When Laith was born, at 36 and a half weeks, he was not initially breathing and needed to be resuscitated. As a result, he was immediately admitted to the NICU where he was given help breathing and then later help with feeding and for jaundice. He was released 8 days later seemingly as healthy as could be.
The first few weeks he was home after that were great. He was a little fussy, but overall seemed to be doing well and developing fine. At about 7 weeks old we noticed a marked decrease in his food consumption, so we started tracking how much he was eating. It was less than he was eating the week was born and far less that what he should be eating for his weight, so we made an appointment to see the doctor. The doctor asked us a series of questions and said it sounded like acid reflux so they gave us some medicine (zantac) to help counter the acidity.
When we got home and gave it to him it seemed to help for the first few days but the amount he was eating didn't increase at all. We went back the following week to the clinic for follow-up and the doctor we saw that day said he looked like he was breathing too hard and fast and asked us to get an x-ray. The x-ray revealed that he had an enlarged heart and we were told that he needed to be admitted right away for further tests.
After an initial echo, the resident cardiologist told us we needed to be transferred to the Pediatric Intensive Care Unit as his heart was a lot worse than he looked and acted on the outside. After several more tests over the next few days, the cardiologists told us that he had a congenital heart defect and that the problems he had with his heart were extremely rare to occur all at once. He had a large aneurysm in his left ventricle, mitral valve stenosis/regurgitation, as well as cardiomyopathy. The doctors concluded that his heart was too weak for surgery as the whole heart was damaged and barely functioning and that his only option for survival was a heart transplant.
With that understanding, we set about trying to find a transplant facility for him since OHSU, where he currently was, is not one. The closest one was Seattle Children's Hospital so we contacted them to arrange a transfer. After two days of dealing back and forth, Seattle said that unless our insurance could guarantee coverage of the transplant (which of course they couldn't since we had already maxed out our coverage with Laith's stay at the current hospital) they could not accept him. They stated that they could not admit him unless we were able to put up  a 1.5 million dollar deposit!
After contacting a few more facilities in California (Loma Linda and Stanford (Lucille Packard)), we were essentially told the same thing. All of these facilities seemed willing to accept the consequences of him not having this much needed surgery than to be responsible for any of the cost of treating him.

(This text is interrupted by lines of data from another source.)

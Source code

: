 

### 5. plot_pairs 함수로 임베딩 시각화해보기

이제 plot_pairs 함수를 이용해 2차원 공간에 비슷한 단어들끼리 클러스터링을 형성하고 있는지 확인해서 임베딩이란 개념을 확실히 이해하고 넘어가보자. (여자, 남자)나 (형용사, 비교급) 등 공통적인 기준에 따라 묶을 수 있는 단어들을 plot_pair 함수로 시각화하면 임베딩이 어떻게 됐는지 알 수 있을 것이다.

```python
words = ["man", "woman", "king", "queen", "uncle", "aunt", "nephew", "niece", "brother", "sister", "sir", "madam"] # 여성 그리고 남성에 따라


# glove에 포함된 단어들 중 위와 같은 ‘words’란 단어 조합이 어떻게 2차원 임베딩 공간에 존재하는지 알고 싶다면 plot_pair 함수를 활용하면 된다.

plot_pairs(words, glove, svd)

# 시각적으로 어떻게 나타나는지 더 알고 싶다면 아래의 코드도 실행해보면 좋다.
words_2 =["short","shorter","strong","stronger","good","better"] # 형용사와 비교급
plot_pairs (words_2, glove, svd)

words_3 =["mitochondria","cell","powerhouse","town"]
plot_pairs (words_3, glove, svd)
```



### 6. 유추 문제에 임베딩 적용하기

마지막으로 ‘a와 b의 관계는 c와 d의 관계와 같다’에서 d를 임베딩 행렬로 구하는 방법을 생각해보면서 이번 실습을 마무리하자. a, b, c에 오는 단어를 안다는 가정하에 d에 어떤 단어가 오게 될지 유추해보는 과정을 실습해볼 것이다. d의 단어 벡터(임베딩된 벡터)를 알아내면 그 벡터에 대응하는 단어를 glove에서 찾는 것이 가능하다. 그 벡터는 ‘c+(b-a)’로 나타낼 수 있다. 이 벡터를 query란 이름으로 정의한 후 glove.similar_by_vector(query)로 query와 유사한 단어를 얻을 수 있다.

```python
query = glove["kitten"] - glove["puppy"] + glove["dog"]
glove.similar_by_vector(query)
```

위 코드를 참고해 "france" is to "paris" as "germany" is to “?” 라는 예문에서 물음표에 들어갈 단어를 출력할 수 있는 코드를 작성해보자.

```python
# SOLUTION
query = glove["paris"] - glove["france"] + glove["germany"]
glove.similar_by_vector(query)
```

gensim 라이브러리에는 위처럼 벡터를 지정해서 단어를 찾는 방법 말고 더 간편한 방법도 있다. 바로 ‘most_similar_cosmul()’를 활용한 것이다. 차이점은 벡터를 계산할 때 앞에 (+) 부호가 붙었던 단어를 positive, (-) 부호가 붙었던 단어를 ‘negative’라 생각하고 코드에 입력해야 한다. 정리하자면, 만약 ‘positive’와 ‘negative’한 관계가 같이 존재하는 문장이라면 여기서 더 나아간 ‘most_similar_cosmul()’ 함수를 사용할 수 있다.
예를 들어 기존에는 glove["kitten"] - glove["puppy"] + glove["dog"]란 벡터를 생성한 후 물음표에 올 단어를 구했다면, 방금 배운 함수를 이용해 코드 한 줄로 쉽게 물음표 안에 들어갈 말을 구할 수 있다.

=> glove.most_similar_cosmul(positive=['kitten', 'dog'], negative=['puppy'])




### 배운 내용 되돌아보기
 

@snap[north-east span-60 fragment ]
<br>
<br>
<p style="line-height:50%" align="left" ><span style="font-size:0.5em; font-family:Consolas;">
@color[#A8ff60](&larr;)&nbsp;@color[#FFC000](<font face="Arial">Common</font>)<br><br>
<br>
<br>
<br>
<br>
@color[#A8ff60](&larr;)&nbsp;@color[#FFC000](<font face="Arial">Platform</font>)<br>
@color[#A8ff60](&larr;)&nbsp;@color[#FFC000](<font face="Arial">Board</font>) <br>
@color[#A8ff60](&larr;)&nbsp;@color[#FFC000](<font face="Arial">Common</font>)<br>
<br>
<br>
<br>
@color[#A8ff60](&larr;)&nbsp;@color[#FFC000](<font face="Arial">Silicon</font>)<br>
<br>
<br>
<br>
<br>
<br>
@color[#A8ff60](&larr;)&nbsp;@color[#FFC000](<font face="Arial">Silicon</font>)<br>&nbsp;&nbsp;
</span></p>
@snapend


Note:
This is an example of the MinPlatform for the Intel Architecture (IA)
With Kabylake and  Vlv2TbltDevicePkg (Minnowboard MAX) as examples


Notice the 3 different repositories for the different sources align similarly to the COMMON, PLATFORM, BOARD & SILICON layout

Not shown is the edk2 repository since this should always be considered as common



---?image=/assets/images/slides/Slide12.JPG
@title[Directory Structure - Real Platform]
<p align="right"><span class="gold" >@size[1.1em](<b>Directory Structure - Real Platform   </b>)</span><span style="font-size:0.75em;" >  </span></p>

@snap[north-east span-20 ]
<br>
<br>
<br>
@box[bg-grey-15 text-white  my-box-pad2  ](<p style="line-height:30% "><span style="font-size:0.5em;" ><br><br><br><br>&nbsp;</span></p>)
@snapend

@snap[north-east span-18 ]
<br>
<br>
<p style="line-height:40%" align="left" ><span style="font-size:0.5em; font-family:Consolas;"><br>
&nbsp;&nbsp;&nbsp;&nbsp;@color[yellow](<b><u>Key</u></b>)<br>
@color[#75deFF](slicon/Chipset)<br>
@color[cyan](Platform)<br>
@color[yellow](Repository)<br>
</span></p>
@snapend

Fortunately, we were able to find a hospital in Pittsburgh (Children's Hospital of Pittsburgh) that was willing to accept him without the deposit and we were able to get him the treatment he so desperately needed. If we had not been advocates for our son, calling hospital after hospital across the country, when the staff and the doctors at our hospital had given up hope, we might not have been so fortunate. 
I distinctly remember the day after our son had taken a turn for the worse, after the doctors had told us they weren't sure how long he had left, and after speaking to Seattle Children's Hospital and Lucille Packard and being told no again feeling a sense of despair and hopelessness wash over me as I sat on the floor of the bathroom and broke down in tears wondering if there was any hope. It was then my sister, who had been helping me with phone calls, called me and said that I needed to call the transplant coordinator in Pittsburgh and that they sounded willing to accept him. Thankfully they did. But it was that moment that I realized the importance of having an advocate. It is for that reason, and for all the families who are in medical situations that make them feel helpless that I am starting this blog. I hope that through sharing my experiences and having others share theirs we can help other families find the hope, the strength and the help they need.